Bridging The Digital Divide
The challenges of information accessibility have prompted efforts to digitize backlogs of transportation resources currently in analog formats.
Although transportation practitioners have access to a seemingly unlimited amount of information via Internet search engines and other online portals, a large portion of key research conducted before the digital age remains in print and other analog formats. This body of work remains difficult or, in some cases, impossible to access remotely, which may lead to duplication of research and, secondarily, loss of knowledge crucial to solving other transportation problems.
To provide practitioners with difficult-to-access materials, State departments of transportation (DOTs) and transportation libraries are working to digitize unique and important materials. Digitization is the conversion of analog materials, or documents that can be viewed or heard by people, to digital format, which can be read by machine. After digitization, a computer reads or interprets the file to produce an image for display or printing. Digitization does not necessarily represent an exact reproduction of the analog item; it is a snapshot of all or part of the document, sound record, or video.
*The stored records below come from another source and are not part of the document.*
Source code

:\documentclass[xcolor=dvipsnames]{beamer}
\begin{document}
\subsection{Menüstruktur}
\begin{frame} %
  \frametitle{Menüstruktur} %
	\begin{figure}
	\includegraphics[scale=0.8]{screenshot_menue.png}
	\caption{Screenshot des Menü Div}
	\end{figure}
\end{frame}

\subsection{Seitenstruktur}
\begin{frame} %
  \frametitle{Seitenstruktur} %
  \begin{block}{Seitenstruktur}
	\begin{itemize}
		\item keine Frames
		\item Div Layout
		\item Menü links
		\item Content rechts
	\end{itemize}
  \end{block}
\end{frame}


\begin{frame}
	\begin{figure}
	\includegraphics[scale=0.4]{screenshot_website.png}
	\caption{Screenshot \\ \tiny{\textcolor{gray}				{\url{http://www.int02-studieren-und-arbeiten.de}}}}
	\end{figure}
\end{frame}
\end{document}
And while most digitization projects yield a favorable return on investment, agencies and institutions can benefit from established workflows and examination of costs before undertaking such efforts.
Access: The Central Problem
Access to print and other analog transportation materials is hampered by the localization of resources at individual DOTs or research libraries and lack of discoverability, notably, the difficulty in finding these resources by means of standard Internet search queries. The access challenges may result in duplication of research, lack of knowledge of past research, or loss of historical and institutional knowledge.
Traditionally, transportation-related technical reports and other materials were available only to researchers in close proximity to the materials or to those willing to travel to the print collections. For example, a DOT's technical reports might be kept in a particular office in the DOT and are readily available only to practitioners in that department. Libraries have been used as repositories for print resources, but even under the best cooperative agreements, physical items remain largely available only to local users. Materials at local institutions often are not discoverable via search engines, library catalogs, or other means because of their physicality. Even at institutions with a well-cataloged collection, sharing agreements such as interlibrary loans are costly because of base fees, labor, and shipping. Though costs vary significantly by institution, a study by The University of Kansas and The University of North Carolina estimated borrowing costs of $12.11 per item across 23 North American libraries.
"The materials may exist, but the people who need them have no way to discover them," says Roberto Sarmiento, head of the Northwestern University Transportation Library. "We have a universe of information, but it is not necessarily available to the rest of the world."
The Digitization Solution
Digitization is one solution to the accessibility issue. When materials are digitized, practitioners can use resources regardless of their location. According to Sarmiento, "With digital objects, we may not even know who the user is, or where they're coming from. The user becomes anyone in the world searching for the information."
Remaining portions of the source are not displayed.